Propos introductifs

Le 1er octobre 2017 s'est tenu en Catalogne un référendum portant sur l'indépendance de cette région autonome d'Espagne - bien que cette autonomie fut amoindrie par le gouvernement espagnol.

Alors que la tenue de ce référendum fut interdite par la Cour constitutionnelle espagnole, celui-ci est tout de même intervenu, et, le 10 octobre suivant, le Président de la région catalane, Carles Puigdemont, a déclaré l'indépendance de la Catalogne, mais celle-ci fut immédiatement suspendue.

Le 27 octobre, c'est le Parlement catalan qui a voté la proclamation de l'indépendance de la région. Immédiatement, le gouvernement espagnol a décidé de suspendre les institutions catalanes en plus d'avoir convoqué des élections régionales anticipées. Ceci a été rendu possible par l'utilisation de l'article 155 de la Constitution espagnole qui prévoit, dans les grandes lignes, que lorsqu'une « Communauté autonome ne remplit pas les obligations que la Constitution ou les autres lois lui imposent ou agit de façon à porter gravement atteinte à l'intérêt général de l'Espagne », il est possible pour le gouvernement central de « prendre les mesures nécessaires pour la contraindre à respecter ces obligations ».

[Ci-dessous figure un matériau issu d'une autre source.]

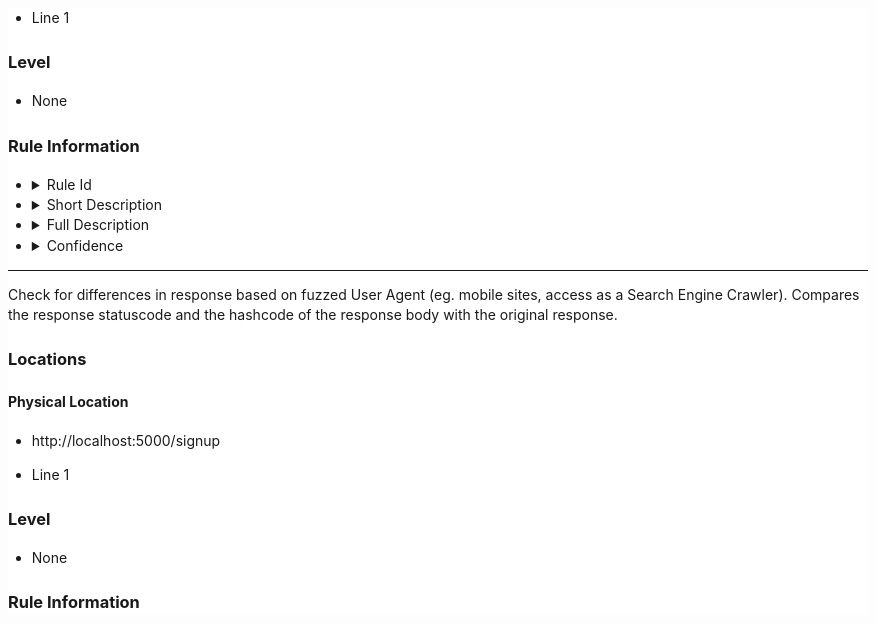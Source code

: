 
- Line 1

```

```






### Level

- None


### Rule Information

+ <details><summary>Rule Id</summary></details>



+ <details><summary>Short Description</summary></details>


+ <details><summary>Full Description</summary></details>




+ <details><summary>Confidence</summary></details>






---

Check for differences in response based on fuzzed User Agent (eg. mobile sites, access as a Search Engine Crawler). Compares the response statuscode and the hashcode of the response body with the original response.

### Locations
#### **Physical Location**
- http://localhost:5000/signup


- Line 1

```

```






### Level

- None


### Rule Information
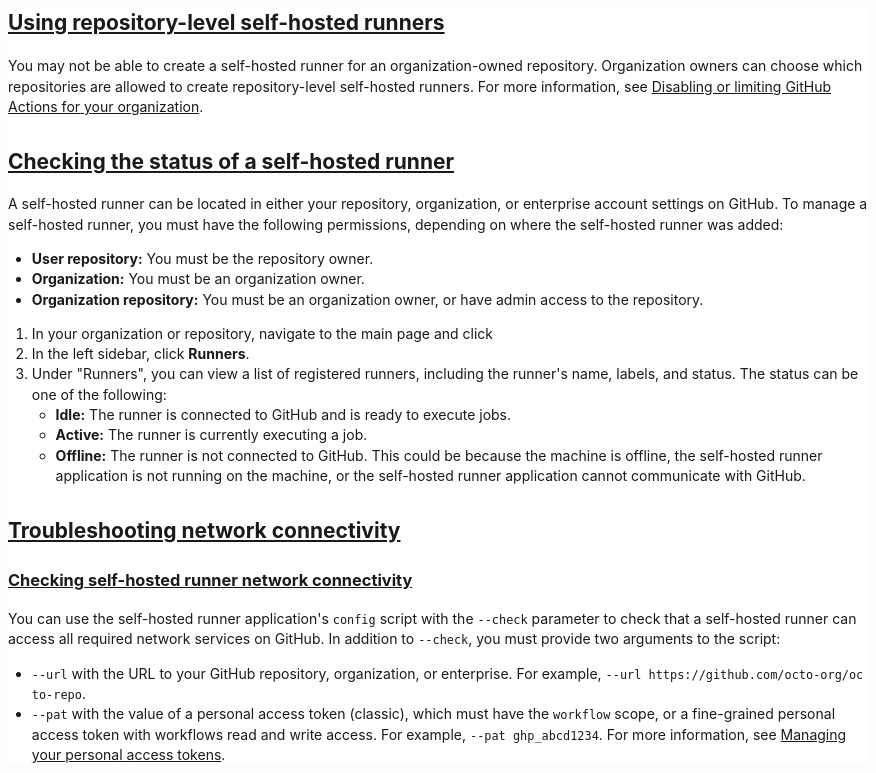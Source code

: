
## [Using repository-level self-hosted runners](https://docs.github.com/en/actions/hosting-your-own-runners/managing-self-hosted-runners/monitoring-and-troubleshooting-self-hosted-runners#using-repository-level-self-hosted-runners)
You may not be able to create a self-hosted runner for an organization-owned repository.
Organization owners can choose which repositories are allowed to create repository-level self-hosted runners.
For more information, see [Disabling or limiting GitHub Actions for your organization](https://docs.github.com/en/organizations/managing-organization-settings/disabling-or-limiting-github-actions-for-your-organization#limiting-the-use-of-self-hosted-runners).
## [Checking the status of a self-hosted runner](https://docs.github.com/en/actions/hosting-your-own-runners/managing-self-hosted-runners/monitoring-and-troubleshooting-self-hosted-runners#checking-the-status-of-a-self-hosted-runner)
A self-hosted runner can be located in either your repository, organization, or enterprise account settings on GitHub. To manage a self-hosted runner, you must have the following permissions, depending on where the self-hosted runner was added:
  * **User repository:** You must be the repository owner.
  * **Organization:** You must be an organization owner.
  * **Organization repository:** You must be an organization owner, or have admin access to the repository.


  1. In your organization or repository, navigate to the main page and click 
  2. In the left sidebar, click **Runners**.
  3. Under "Runners", you can view a list of registered runners, including the runner's name, labels, and status.
The status can be one of the following:
     * **Idle:** The runner is connected to GitHub and is ready to execute jobs.
     * **Active:** The runner is currently executing a job.
     * **Offline:** The runner is not connected to GitHub. This could be because the machine is offline, the self-hosted runner application is not running on the machine, or the self-hosted runner application cannot communicate with GitHub.


## [Troubleshooting network connectivity](https://docs.github.com/en/actions/hosting-your-own-runners/managing-self-hosted-runners/monitoring-and-troubleshooting-self-hosted-runners#troubleshooting-network-connectivity)
### [Checking self-hosted runner network connectivity](https://docs.github.com/en/actions/hosting-your-own-runners/managing-self-hosted-runners/monitoring-and-troubleshooting-self-hosted-runners#checking-self-hosted-runner-network-connectivity)
You can use the self-hosted runner application's `config` script with the `--check` parameter to check that a self-hosted runner can access all required network services on GitHub.
In addition to `--check`, you must provide two arguments to the script:
  * `--url` with the URL to your GitHub repository, organization, or enterprise. For example, `--url https://github.com/octo-org/octo-repo`.
  * `--pat` with the value of a personal access token (classic), which must have the `workflow` scope, or a fine-grained personal access token with workflows read and write access. For example, `--pat ghp_abcd1234`. For more information, see [Managing your personal access tokens](https://docs.github.com/en/authentication/keeping-your-account-and-data-secure/creating-a-personal-access-token).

Par ailleurs, Carles Puigdemont ne s'étant pas présenté à Madrid devant les autorités judiciaires, et ayant quitté le territoire espagnol pour la Belgique, celui-ci fait dorénavant l'objet d'un mandat d'arrêt européen. Il s'est rendu devant les autorités fédérales belges le 5 novembre.

La reconnaissance de l'État en droit international

Immédiatement après la proclamation de la Catalogne, l'Allemagne d'Angela Merkel a fait savoir qu'elle ne reconnaissait pas ce nouvel État catalan. En quoi consiste donc la reconnaissance en droit international public ?

Il convient de savoir qu'il n'y a point besoin d'une quelconque reconnaissance des autres États pour que celui-ci existe effectivement, objectivement. Il s'agit donc d'une reconnaissance déclarative que l'on oppose, en droit international public, à la reconnaissance constitutive, selon que l'État préexiste ou bien qu'il s'agit d'une déclaration qui a pour effet de conférer le statut d'État à ce dernier.

Cependant, la reconnaissance produit des effets et elle produit notamment des importantes politiques et pratiques, sur le plan consulaire et sur le plan diplomatique. Un État entretiendra, par exemple, des relations diplomatiques ou d'autres types de relations avec un État qu'il « reconnaît » en tant que tel.

La souveraineté territoriale, étudiée sous le prisme des différences qui existent entre les peuples coloniaux et les mouvances indépendantistes, sécessionnistes

En droit international public, le territoire est protégé par deux principes : le principe de l'inviolabilité et le principe de l'indivisibilité. En quoi consistent-ils donc ? Dans le cadre du principe d'inviolabilité du territoire, le recours à la force est impossible, à tout le moins il est fortement encadré comme pour le cas où il existe une menace contre la paix et la sécurité internationales.

Dans le cadre du principe de l'indivisibilité du territoire, le territoire d'un État est « un et indivisible » et se pose donc la question de la modification des frontières de cet État.

Il existe en outre en droit international un principe très important : le droit des peuples à disposer d'eux-mêmes. Immédiatement, il convient de différencier les situations respectives des peuples coloniaux et celles des mouvances indépendantistes. En effet, au regard de la situation des peuples coloniaux, l'indépendance de ces derniers ne peut aucunement porter atteinte à l'intégrité territoriale de l'État colonial. Or ce n'est pas le cas pour la situation des peuples non coloniaux et donc ceux ayant des volontés indépendantistes, sécessionnistes dans la mesure où ceux-ci sont intégrés dans des Etats dont le territoire est « un et indivisible ». De ce fait, il y a véritablement une atteinte à l'intégrité territoriale de l'État concerné.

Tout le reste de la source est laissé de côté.